If convicted, the fine for each of the 161 counts is a maximum $12,500. Shapiro noted that charges were being filed against the Authority as an entity, because there was no evidence of a single person intending harm to those using the system.
A month after the charges were announced, PWSA began opening street hydrants and flushing water mains in the anticipation of adding orthophosphate to the water supply, an additive often used to control the release of lead and copper. However, PWSA spokesperson Will Pickering noted that it could take several months before seeing a reduction in lead water levels.
A little over a year later in May, the Allegheny County Sanitary Authority (ALCOSAN) announced that its $2 billion plan to remove seven billion gallons of stormwater and sewage from rivers and streams in the county was approved by the United States District Court for the Western District of Pennsylvania.

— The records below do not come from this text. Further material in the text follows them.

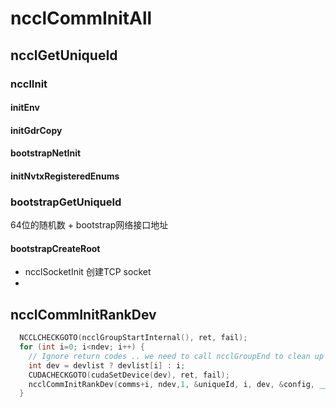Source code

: 
# ncclCommInitAll

## ncclGetUniqueId

### ncclInit

#### initEnv

#### initGdrCopy

#### bootstrapNetInit

#### initNvtxRegisteredEnums

### bootstrapGetUniqueId

64位的随机数 + bootstrap网络接口地址

#### bootstrapCreateRoot

- ncclSocketInit 创建TCP socket
- 

## ncclCommInitRankDev

```cpp
  NCCLCHECKGOTO(ncclGroupStartInternal(), ret, fail);
  for (int i=0; i<ndev; i++) {
    // Ignore return codes .. we need to call ncclGroupEnd to clean up anyway
    int dev = devlist ? devlist[i] : i;
    CUDACHECKGOTO(cudaSetDevice(dev), ret, fail);
    ncclCommInitRankDev(comms+i, ndev,1, &uniqueId, i, dev, &config, __func__);
  }
```
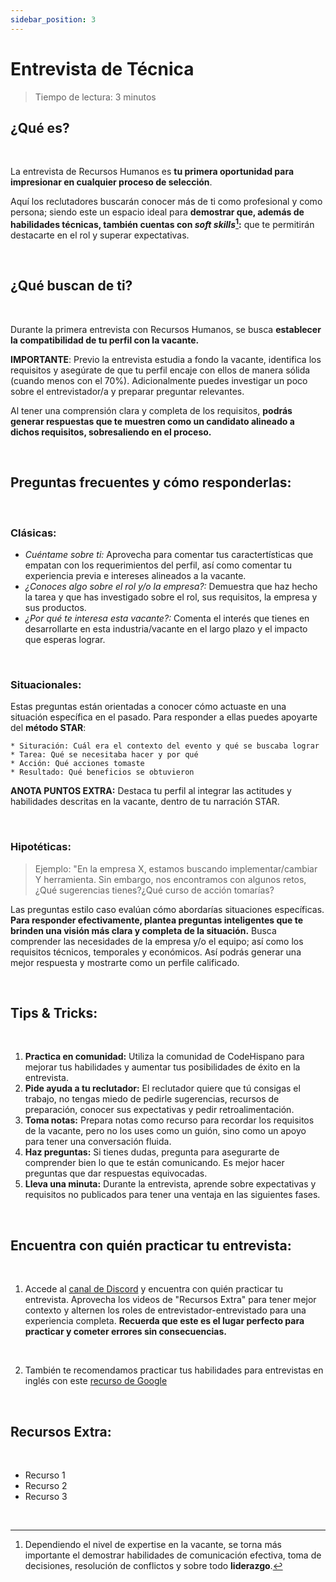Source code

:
 ```yaml
---
sidebar_position: 3
---
```

# Entrevista de Técnica

> Tiempo de lectura: 3 minutos

## ¿Qué es?
&nbsp;

La entrevista de Recursos Humanos es **tu primera oportunidad para impresionar en cualquier proceso de selección**. 

Aquí los reclutadores buscarán conocer más de ti como profesional y como persona; siendo este un espacio ideal para **demostrar que, además de habilidades técnicas, también cuentas con _soft skills_[^1]:** que te permitirán destacarte en el rol y superar expectativas. 

&nbsp;

## ¿Qué buscan de ti?

&nbsp;

Durante la primera entrevista con Recursos Humanos, se busca **establecer la compatibilidad de tu perfil con la vacante.**

**IMPORTANTE**: Previo la entrevista estudia a fondo la vacante, identifica los requisitos y asegúrate de que tu perfil encaje con ellos de manera sólida (cuando menos con el 70%).  Adicionalmente puedes investigar un poco sobre el entrevistador/a y preparar preguntar relevantes.

Al tener una comprensión clara y completa de los requisitos, **podrás generar respuestas que te muestren como un candidato alineado a dichos requisitos, sobresaliendo en el proceso.** 

&nbsp;

## Preguntas frecuentes y cómo responderlas:

&nbsp;

### **Clásicas:**
* *Cuéntame sobre ti:* Aprovecha para comentar tus caractertísticas que empatan con los requerimientos del perfil, así como comentar tu experiencia previa e intereses alineados a la vacante. 
* *¿Conoces algo sobre el rol y/o la empresa?:* Demuestra que haz hecho la tarea y que has investigado sobre el rol, sus requisitos, la empresa y sus productos. 
* *¿Por qué te interesa esta vacante?:* Comenta el interés que tienes en desarrollarte en esta industria/vacante en el largo plazo y el impacto que esperas lograr.

&nbsp;

### **Situacionales:**

 Estas preguntas están orientadas a conocer cómo actuaste en una situación específica en el pasado. Para responder a ellas puedes apoyarte del **método STAR**:

    * Situración: Cuál era el contexto del evento y qué se buscaba lograr
    * Tarea: Qué se necesitaba hacer y por qué
    * Acción: Qué acciones tomaste
    * Resultado: Qué beneficios se obtuvieron

**ANOTA PUNTOS EXTRA:** Destaca tu perfil al integrar las actitudes y habilidades descritas en la vacante, dentro de tu narración STAR.

&nbsp;

### **Hipotéticas:**

> Ejemplo: "En la empresa X, estamos buscando implementar/cambiar Y herramienta. Sin embargo, nos encontramos con algunos retos, ¿Qué sugerencias tienes?¿Qué curso de acción tomarías?

Las preguntas estilo caso evalúan cómo abordarías situaciones específicas. **Para responder efectivamente, plantea preguntas inteligentes que te brinden una visión más clara y completa de la situación.** Busca comprender las necesidades de la empresa y/o el equipo; así como los requisitos técnicos, temporales y económicos. Así podrás generar una mejor respuesta y mostrarte como un perfile calificado. 
 

&nbsp;

## Tips & Tricks:
&nbsp;


1. **Practica en comunidad:** Utiliza la comunidad de CodeHispano para mejorar tus habilidades y aumentar tus posibilidades de éxito en la entrevista.
2. **Pide ayuda a tu reclutador:** El reclutador quiere que tú consigas el trabajo, no tengas miedo de pedirle sugerencias, recursos de preparación, conocer sus expectativas y pedir retroalimentación.
3. **Toma notas:** Prepara notas como recurso para recordar los requisitos de la vacante, pero no los uses como un guión, sino como un apoyo para tener una conversación fluida.
4. **Haz preguntas:** Si tienes dudas, pregunta para asegurarte de comprender bien lo que te están comunicando. Es mejor hacer preguntas que dar respuestas equivocadas.
5. **Lleva una minuta:** Durante la entrevista, aprende sobre expectativas y requisitos no publicados para tener una ventaja en las siguientes fases.


&nbsp;

## Encuentra con quién practicar tu entrevista:

&nbsp;

1. Accede al [canal de Discord](https://discord.com/) y encuentra con quién practicar tu entrevista. Aprovecha los videos de "Recursos Extra" para tener mejor contexto y alternen los roles de entrevistador-entrevistado para una experiencia completa. **Recuerda que este es el lugar perfecto para practicar y cometer errores sin consecuencias.**
 

&nbsp;

2. También te recomendamos practicar tus habilidades para entrevistas en inglés con este [recurso de Google](https://grow.google/certificates/interview-warmup/category/)


&nbsp;

## Recursos Extra:

&nbsp;

* Recurso 1
* Recurso 2
* Recurso 3


&nbsp;

[^1]: Dependiendo el nivel de expertise en la vacante, se torna más importante el demostrar habilidades de comunicación efectiva, toma de decisiones, resolución de conflictos y sobre todo **liderazgo**.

Through the modified plan, ALCOSAN intends to eliminate all illegal sanitary sewer discharges into the region’s rivers and streams and reduce sewage and stormwater overflows from 153 combined sewer outfalls by 85%. To achieve this, the plan has proposed the construction of over 15 miles of underground 14-foot-diameter storage tunnels along the city’s rivers.
In terms of lead paint abatement, also at the start of the year, the EPA announced the final rule to lower the clearance levels for the amount of lead that can remain in dust on floors and windowsills after lead abatement.
EPA’s new clearance levels are 10 micrograms of lead in dust per square foot for floor dust and 100 micrograms per square foot for windowsill dust, significantly lower than the previous levels of 40 micrograms per square foot for floor dust and 250 micrograms per square foot for windowsill dust.
The standards have been incorporated into the Section 402/404 lead-based paint activity regulations as well as the Section 1018 real estate disclosure regulations.
The new clearance levels were initially announced in June 2019 by former United States Environmental Protection Agency Administrator Andrew Wheeler and U.S. Housing and Urban Development Secretary Ben Carson.